What would you tell me if I asked you how good you are at implementing and maintaining boundaries?  Most parents I work with know that boundaries are important, but they struggle to establish them and then consistently and effectively maintain them.  I help them understand why kids need boundaries and how they are essential to your parenting toolbox to help equip your child for successfully navigating through life.

Let’s start by explaining why boundaries are so important. Boundaries help kids feel safer and more secure and help them develop self-control.

Children need to feel safe and secure as they rely on others for survival. Though children may push back or be disgruntled about rules and boundaries, a world with no limits is actually scary for a child. Boundaries create predictability for our children which helps to reduce anxiety.  Knowing what is expected of them — and what happens next — is important to their well-being.  It helps to calm down their central nervous system and increase cooperation.

Boundaries also help our children learn to develop self-control, as most kids are naturally impulsive and controlled by their whims.  Think about how often a three-year-old will interrupt to ask a question or tell you what they want.  Kids struggle with impulse control because it’s driven by their prefrontal cortex.  That part of their brain is under construction in our kids’ early years and is not fully developed until their mid-20s.  
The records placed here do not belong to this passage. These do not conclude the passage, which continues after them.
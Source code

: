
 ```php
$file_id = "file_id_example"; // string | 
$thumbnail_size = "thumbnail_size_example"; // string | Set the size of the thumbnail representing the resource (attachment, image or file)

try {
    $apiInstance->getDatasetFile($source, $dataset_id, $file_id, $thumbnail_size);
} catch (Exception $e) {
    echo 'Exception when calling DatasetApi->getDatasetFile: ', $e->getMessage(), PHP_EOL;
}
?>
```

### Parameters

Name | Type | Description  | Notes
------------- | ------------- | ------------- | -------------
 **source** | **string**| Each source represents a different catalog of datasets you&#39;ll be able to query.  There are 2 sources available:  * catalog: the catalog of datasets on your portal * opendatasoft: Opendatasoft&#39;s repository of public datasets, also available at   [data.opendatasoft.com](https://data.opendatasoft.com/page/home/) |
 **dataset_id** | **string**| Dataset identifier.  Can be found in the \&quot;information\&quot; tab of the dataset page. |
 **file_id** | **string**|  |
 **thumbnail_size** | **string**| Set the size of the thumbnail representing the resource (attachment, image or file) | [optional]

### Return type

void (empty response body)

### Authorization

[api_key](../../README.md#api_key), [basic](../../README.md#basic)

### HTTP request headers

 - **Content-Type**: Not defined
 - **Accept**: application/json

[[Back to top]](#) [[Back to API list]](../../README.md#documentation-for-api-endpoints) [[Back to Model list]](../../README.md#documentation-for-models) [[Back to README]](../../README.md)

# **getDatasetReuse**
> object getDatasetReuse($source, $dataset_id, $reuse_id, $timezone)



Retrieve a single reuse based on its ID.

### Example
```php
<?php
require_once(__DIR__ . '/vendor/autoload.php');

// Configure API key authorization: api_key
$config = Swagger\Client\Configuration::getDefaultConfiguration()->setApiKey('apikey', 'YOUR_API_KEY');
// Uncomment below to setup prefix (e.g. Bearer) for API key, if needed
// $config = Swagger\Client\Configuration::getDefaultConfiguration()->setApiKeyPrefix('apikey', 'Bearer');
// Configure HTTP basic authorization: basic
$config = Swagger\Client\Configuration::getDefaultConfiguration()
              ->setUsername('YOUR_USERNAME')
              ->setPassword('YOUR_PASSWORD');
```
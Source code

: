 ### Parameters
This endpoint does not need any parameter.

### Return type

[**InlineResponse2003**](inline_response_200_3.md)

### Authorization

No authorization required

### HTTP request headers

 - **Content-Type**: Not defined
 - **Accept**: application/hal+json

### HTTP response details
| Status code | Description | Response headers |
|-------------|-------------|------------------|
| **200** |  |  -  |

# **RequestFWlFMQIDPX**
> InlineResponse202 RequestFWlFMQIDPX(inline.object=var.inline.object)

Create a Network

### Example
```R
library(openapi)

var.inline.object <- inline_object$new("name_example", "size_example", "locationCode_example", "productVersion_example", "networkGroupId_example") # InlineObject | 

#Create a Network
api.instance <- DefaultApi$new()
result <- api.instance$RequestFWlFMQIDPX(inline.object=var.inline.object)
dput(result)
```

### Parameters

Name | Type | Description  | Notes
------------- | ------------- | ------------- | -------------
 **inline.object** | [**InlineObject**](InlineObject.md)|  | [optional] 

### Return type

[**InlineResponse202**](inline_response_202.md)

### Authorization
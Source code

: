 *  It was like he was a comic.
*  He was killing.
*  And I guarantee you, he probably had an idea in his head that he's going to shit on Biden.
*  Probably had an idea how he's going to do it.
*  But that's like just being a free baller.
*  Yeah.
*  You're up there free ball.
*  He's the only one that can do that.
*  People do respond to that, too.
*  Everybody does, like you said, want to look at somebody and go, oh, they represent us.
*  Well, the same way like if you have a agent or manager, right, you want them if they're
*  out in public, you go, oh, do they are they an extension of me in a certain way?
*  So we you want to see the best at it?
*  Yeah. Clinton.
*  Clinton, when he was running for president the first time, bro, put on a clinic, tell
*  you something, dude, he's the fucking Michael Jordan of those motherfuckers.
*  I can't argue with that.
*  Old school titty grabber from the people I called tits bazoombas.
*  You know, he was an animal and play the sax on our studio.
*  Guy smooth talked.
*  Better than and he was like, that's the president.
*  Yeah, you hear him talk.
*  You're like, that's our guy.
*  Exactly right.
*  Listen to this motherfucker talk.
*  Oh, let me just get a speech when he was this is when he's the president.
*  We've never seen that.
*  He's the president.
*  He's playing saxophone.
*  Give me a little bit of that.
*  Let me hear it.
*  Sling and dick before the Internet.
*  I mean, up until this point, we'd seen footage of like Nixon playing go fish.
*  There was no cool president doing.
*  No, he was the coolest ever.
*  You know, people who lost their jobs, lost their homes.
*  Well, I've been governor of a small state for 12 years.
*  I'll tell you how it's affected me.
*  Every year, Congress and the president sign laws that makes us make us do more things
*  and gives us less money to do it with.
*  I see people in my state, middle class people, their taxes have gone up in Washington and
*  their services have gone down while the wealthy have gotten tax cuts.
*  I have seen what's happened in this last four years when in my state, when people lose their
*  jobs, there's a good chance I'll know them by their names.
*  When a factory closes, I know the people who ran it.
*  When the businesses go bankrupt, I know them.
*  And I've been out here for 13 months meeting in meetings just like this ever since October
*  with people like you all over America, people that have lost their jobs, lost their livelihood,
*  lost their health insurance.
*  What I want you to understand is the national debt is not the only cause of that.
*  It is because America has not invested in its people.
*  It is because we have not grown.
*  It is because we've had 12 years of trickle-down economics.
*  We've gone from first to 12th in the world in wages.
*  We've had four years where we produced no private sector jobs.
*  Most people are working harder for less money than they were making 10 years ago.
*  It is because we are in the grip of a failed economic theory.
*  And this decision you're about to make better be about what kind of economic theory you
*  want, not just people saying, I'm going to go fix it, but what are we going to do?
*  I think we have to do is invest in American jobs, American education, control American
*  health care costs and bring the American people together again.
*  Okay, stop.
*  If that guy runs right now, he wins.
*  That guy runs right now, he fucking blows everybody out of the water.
Self-control is a skill that has to be learned and developed, and you can help develop this skill through boundaries.  Boundaries help our kids learn how to regulate their behavior and control their impulses so they can successfully navigate their lives.

Multiple studies have shown that self-control is one of the most important highly correlated strengths and predictors of success in multiple areas of life.  According to Dr. Michelle Borba, author of Thrivers: The Surprising Reasons Why Some Kids Struggle and Others Shine, self-control influences virtually every aspect of our children’s lives, it’s that crucial.

Knowing that boundaries are important, why do so many parents struggle with them?

Most parents I work with who struggle with boundaries associate them with being strict and view setting boundaries as a form of discipline. For some parents, boundaries don’t feel good, and they end up feeling mean.  Other parents use boundaries to discipline when they’ve reached their limit and are frustrated or angry. Unfortunately, punishment or anger detracts from helping kids feel secure, which is the opposite of your goal when setting boundaries.   

The key to effectively using boundaries in parenting is to use them as loving limits and not from a place of anger or punishment. 

If you struggle to set and hold boundaries, I highly recommend joining the Confident Parenting Club this month. I’ll be teaching about boundaries and how to take back control while staying emotionally connected to your kids without feeling like you’re being mean. Click here to check out the club or click here to hop on a free call with me if you have any questions.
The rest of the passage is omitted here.